Configure SCTP Security

SCTP security features allow you to inspect and filter SCTP packets. Allocate SCTP log storage so the firewall can store SCTP log information.
Before you configure SCTP security on a PA-5200 Series or VM-Series firewall:
  • Determine which of the SCTP Use Cases applies to your environment: roaming security, radio access network (RAN) security, or some other use case.
    • For roaming security, gather the list of interfaces where you want to inspect SCTP traffic and the IP addresses of all related network nodes.

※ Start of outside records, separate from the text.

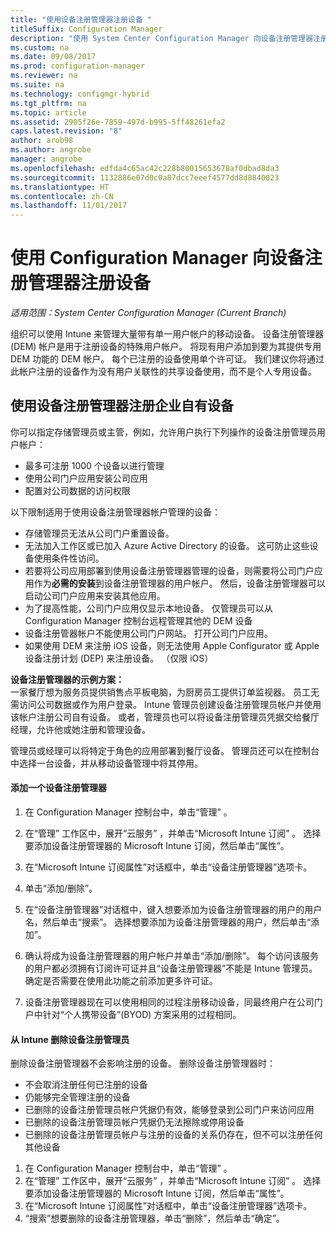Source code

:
 ```yaml
---
title: "使用设备注册管理器注册设备 "
titleSuffix: Configuration Manager
description: "使用 System Center Configuration Manager 向设备注册管理器注册企业拥有的设备。"
ms.custom: na
ms.date: 09/08/2017
ms.prod: configuration-manager
ms.reviewer: na
ms.suite: na
ms.technology: configmgr-hybrid
ms.tgt_pltfrm: na
ms.topic: article
ms.assetid: 2905f26e-7859-497d-b995-5ff48261efa2
caps.latest.revision: "8"
author: arob98
ms.author: angrobe
manager: angrobe
ms.openlocfilehash: edfda4c65ac42c228b80015653678af0dbad8da3
ms.sourcegitcommit: 1132886e07d0c0a87dcc7eeef4577dd8d8840023
ms.translationtype: HT
ms.contentlocale: zh-CN
ms.lasthandoff: 11/01/2017
---
```

# <a name="enroll-devices-with-device-enrollment-manager-with-configuration-manager"></a>使用 Configuration Manager 向设备注册管理器注册设备

*适用范围：System Center Configuration Manager (Current Branch)*

组织可以使用 Intune 来管理大量带有单一用户帐户的移动设备。 设备注册管理器 (DEM) 帐户是用于注册设备的特殊用户帐户。 将现有用户添加到要为其提供专用 DEM 功能的 DEM 帐户。 每个已注册的设备使用单个许可证。 我们建议你将通过此帐户注册的设备作为没有用户关联性的共享设备使用，而不是个人专用设备。  

## <a name="enroll-corporate-owned-devices-with-the-device-enrollment-manager"></a>使用设备注册管理器注册企业自有设备  
 你可以指定存储管理员或主管，例如，允许用户执行下列操作的设备注册管理员用户帐户：  

-   最多可注册 1000 个设备以进行管理  
-   使用公司门户应用安装公司应用  
-   配置对公司数据的访问权限  

以下限制适用于使用设备注册管理器帐户管理的设备：

- 存储管理员无法从公司门户重置设备。  
- 无法加入工作区或已加入 Azure Active Directory 的设备。 这可防止这些设备使用条件性访问。
-  若要将公司应用部署到使用设备注册管理器管理的设备，则需要将公司门户应用作为**必需的安装**到设备注册管理器的用户帐户。 然后，设备注册管理器可以启动公司门户应用来安装其他应用。
- 为了提高性能，公司门户应用仅显示本地设备。 仅管理员可以从 Configuration Manager 控制台远程管理其他的 DEM 设备
- 设备注册管器帐户不能使用公司门户网站。 打开公司门户应用。
- 如果使用 DEM 来注册 iOS 设备，则无法使用 Apple Configurator 或 Apple 设备注册计划 (DEP) 来注册设备。 （仅限 iOS） 

 **设备注册管理器的示例方案：**   
一家餐厅想为服务员提供销售点平板电脑，为厨房员工提供订单监视器。 员工无需访问公司数据或作为用户登录。 Intune 管理员创建设备注册管理员帐户并使用该帐户注册公司自有设备。 或者，管理员也可以将设备注册管理员凭据交给餐厅经理，允许他或她注册和管理设备。  

 管理员或经理可以将特定于角色的应用部署到餐厅设备。 管理员还可以在控制台中选择一台设备，并从移动设备管理中将其停用。  

#### <a name="add-a-device-enrollment-manager"></a>添加一个设备注册管理器  

1.  在 Configuration Manager 控制台中，单击“管理” 。  

2.  在“管理”  工作区中，展开“云服务” ，并单击“Microsoft Intune 订阅” 。 选择要添加设备注册管理器的 Microsoft Intune 订阅，然后单击“属性”。  

3.  在“Microsoft Intune 订阅属性”对话框中，单击“设备注册管理器”选项卡。  

4.  单击“添加/删除”。  

5.  在“设备注册管理器”对话框中，键入想要添加为设备注册管理器的用户的用户名，然后单击“搜索”。 选择想要添加为设备注册管理器的用户，然后单击“添加”。  

6.  确认将成为设备注册管理器的用户帐户并单击“添加/删除”。  每个访问该服务的用户都必须拥有订阅许可证并且“设备注册管理器”不能是 Intune 管理员。 确定是否需要在使用此功能之前添加更多许可证。  

7.  设备注册管理器现在可以使用相同的过程注册移动设备，同最终用户在公司门户中针对“个人携带设备”(BYOD) 方案采用的过程相同。  

#### <a name="delete-a-device-enrollment-manager-from-intune"></a>从 Intune 删除设备注册管理员  
删除设备注册管理器不会影响注册的设备。 删除设备注册管理器时：  
- 不会取消注册任何已注册的设备  
- 仍能够完全管理注册的设备  
- 已删除的设备注册管理员帐户凭据仍有效，能够登录到公司门户来访问应用  
- 已删除的设备注册管理员帐户凭据仍无法擦除或停用设备  
- 已删除的设备注册管理员帐户与注册的设备的关系仍存在，但不可以注册任何其他设备

1.  在 Configuration Manager 控制台中，单击“管理” 。  
2.  在“管理”  工作区中，展开“云服务” ，并单击“Microsoft Intune 订阅” 。 选择要添加设备注册管理器的 Microsoft Intune 订阅，然后单击“属性”。  
3.  在“Microsoft Intune 订阅属性”对话框中，单击“设备注册管理器”选项卡。  
4.  “搜索”想要删除的设备注册管理器，单击“删除”，然后单击“确定”。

For example, for an S6a interface, gather the IP addresses of the home subscriber server (HSS) in the home network and the Mobility Management Entity (MME) in the roaming partner’s network. In another example, for an S9 interface, gather the IP addresses of the Policy and Charging Rules Function (PCRF) in the home network and the PCRF in the roaming partner’s network.
    • For RAN security, gather the list of interfaces where you want to inspect SCTP traffic and the IP addresses of all related network nodes. For example, for an S1-MME interface, gather the IP addresses of eNodeB and MME.

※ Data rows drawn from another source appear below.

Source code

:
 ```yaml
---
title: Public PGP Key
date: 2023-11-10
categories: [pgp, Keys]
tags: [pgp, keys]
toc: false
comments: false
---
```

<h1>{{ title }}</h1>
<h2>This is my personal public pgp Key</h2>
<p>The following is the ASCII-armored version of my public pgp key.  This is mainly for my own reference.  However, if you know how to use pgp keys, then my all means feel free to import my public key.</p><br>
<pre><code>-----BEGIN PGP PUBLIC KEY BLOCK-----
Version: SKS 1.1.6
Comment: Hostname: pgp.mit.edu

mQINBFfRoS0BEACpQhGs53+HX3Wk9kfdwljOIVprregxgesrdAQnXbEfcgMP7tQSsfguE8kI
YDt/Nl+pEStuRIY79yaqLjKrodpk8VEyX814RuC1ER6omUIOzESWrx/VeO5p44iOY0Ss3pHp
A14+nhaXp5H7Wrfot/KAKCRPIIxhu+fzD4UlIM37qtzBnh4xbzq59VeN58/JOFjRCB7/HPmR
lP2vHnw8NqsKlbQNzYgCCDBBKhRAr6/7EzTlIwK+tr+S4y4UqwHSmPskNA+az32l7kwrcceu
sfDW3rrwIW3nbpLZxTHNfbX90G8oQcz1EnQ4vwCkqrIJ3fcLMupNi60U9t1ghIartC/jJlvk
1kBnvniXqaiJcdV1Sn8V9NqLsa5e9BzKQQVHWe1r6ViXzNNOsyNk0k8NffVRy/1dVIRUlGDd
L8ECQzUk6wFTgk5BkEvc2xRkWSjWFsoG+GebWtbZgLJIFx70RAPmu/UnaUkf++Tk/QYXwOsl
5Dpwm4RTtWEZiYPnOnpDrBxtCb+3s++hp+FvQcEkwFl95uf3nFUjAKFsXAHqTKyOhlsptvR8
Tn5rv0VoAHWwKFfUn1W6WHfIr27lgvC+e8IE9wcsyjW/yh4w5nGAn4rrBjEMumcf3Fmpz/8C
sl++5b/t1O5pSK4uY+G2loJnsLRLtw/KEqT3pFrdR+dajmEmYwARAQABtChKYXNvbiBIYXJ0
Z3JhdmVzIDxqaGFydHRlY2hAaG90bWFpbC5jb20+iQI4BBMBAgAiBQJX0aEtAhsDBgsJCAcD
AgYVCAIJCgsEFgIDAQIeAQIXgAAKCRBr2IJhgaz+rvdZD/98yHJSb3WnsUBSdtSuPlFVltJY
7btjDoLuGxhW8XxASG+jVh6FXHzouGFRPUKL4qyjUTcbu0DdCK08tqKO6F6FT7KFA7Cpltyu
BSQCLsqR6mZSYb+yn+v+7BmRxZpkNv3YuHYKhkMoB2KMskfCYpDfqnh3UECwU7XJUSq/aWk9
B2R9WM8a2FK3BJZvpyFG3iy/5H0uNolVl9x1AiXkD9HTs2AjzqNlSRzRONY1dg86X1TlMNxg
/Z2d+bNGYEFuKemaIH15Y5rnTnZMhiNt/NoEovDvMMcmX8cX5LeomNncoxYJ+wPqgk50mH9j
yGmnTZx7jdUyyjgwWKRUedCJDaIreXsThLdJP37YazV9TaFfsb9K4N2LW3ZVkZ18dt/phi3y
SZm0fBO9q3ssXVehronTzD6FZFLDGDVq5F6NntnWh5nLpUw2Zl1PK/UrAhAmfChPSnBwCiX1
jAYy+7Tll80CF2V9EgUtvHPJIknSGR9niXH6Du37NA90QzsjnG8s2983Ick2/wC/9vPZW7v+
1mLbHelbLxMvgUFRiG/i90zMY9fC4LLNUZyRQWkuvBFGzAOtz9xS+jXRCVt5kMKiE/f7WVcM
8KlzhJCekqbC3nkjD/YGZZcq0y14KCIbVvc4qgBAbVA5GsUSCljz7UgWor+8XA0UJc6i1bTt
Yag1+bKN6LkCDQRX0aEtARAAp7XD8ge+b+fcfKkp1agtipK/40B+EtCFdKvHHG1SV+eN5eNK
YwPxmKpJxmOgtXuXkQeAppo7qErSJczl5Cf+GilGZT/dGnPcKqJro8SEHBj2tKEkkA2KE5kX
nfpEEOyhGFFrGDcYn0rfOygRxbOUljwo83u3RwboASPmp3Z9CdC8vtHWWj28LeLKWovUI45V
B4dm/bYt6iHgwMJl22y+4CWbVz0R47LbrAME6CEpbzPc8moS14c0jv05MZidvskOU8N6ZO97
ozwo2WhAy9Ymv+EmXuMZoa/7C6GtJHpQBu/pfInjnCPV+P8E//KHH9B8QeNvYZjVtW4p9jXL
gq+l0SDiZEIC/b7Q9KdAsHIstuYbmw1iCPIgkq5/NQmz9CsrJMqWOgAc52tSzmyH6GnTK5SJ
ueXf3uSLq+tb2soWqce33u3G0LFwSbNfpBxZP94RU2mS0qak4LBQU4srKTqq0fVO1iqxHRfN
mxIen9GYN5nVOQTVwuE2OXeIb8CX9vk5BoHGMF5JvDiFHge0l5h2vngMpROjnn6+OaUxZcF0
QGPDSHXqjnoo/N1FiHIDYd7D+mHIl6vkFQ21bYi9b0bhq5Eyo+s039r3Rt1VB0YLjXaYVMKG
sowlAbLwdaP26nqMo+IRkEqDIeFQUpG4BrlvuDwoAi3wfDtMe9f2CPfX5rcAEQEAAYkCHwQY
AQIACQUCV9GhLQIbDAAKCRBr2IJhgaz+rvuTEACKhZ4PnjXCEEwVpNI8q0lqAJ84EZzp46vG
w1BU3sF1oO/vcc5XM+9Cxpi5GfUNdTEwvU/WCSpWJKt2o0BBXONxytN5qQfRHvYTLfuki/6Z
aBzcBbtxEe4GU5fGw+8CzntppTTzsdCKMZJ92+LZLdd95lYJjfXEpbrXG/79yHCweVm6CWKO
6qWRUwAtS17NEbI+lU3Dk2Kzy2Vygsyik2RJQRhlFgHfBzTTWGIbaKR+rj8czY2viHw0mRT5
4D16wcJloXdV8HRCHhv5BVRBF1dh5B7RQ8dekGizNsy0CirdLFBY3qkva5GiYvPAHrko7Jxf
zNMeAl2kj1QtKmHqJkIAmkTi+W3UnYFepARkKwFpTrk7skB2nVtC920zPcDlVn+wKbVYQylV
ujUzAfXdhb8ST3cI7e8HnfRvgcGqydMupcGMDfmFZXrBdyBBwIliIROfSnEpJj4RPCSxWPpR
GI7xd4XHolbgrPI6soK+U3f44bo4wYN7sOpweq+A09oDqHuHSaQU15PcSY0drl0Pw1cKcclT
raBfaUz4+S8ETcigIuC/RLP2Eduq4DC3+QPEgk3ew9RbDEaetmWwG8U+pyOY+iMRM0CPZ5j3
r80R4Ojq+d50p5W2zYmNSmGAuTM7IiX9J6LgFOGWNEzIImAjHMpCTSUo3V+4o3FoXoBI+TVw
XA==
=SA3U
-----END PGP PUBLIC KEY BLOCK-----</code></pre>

  • Identify the interfaces on your firewall that will receive and send SCTP traffic and note the zone to which each interface belongs.
  • Decide which SCTP payload protocols you want to allow, receive alerts about, or block.
The following procedure describes how to enable SCTP. After you enable SCTP (using either the web interface or the CLI), the other SCTP options become visible in both the web interface and CLI. You then must allocate SCTP log storage for the SCTP logs on the firewall or your commit will fail. You perform a Commit and then continue to configure SCTP security.
To inspect SCTP, create an SCTP Protection profile to apply to a Security policy rule that covers a zone for an interface where you expect to receive SCTP traffic. In the SCTP Protection profile, configure SCTP Security Measures on the Firewall, such as validating SCTP packets based on their chunk types, chunk flags, or length of the SCTP chunks. The firewall allows all SCTP chunks by default as long as they pass the state and validation checks. You can establish granular SCTP chunk-based controls by creating SCTP, Diameter, and SS7 filters to allow or block specific chunks or to generate logs based on specific chunks.
For your convenience, each supported firewall model has a predefined SCTP Protection profile named default-ss7 (this profile is read-only, but you can clone and edit the profile to create a new profile).
You can configure whether the firewall logs several chunk types that the firewall allowed, all control chunks, the start and end of SCTP associations, and state failure events.
  1. Enable SCTP security on the firewall.
    1. Select DeviceSetupManagement and edit the General Settings.
    2. Select SCTP Security to enable SCTP.
    3. Click OK.
      If you disable SCTP, you must also Commit your change; otherwise, the firewall continues to perform SCTP stateful inspection. After you disable SCTP, the firewall does not check SCTP four-way handshakes but still checks the SCTP packets against security policy rules and still applies APP-ID.
  2. Allocate SCTP log storage on the firewall.
    1. Select DeviceSetupManagement and edit Session Log Storage in the Logging and Reporting Settings.
    2. Enter a Quota (%) for SCTP. Each SCTP quota percentage must equate to a minimum of 32MB (displayed to the right of the percentage) or your Commit will fail. The percentage you enter equates to a number of MB or GB, depending on the firewall model.
    3. (Optional) Next to the quota is the Max Days that the firewall keeps SCTP logs. The maximum number of days is unlimited by default, but you can enter a limit for the number of days (range is 1 to 2,000).
    4. Scroll up and enter a Quota (%) for SCTP Summary; the percentage must equate to a minimum of 32MB.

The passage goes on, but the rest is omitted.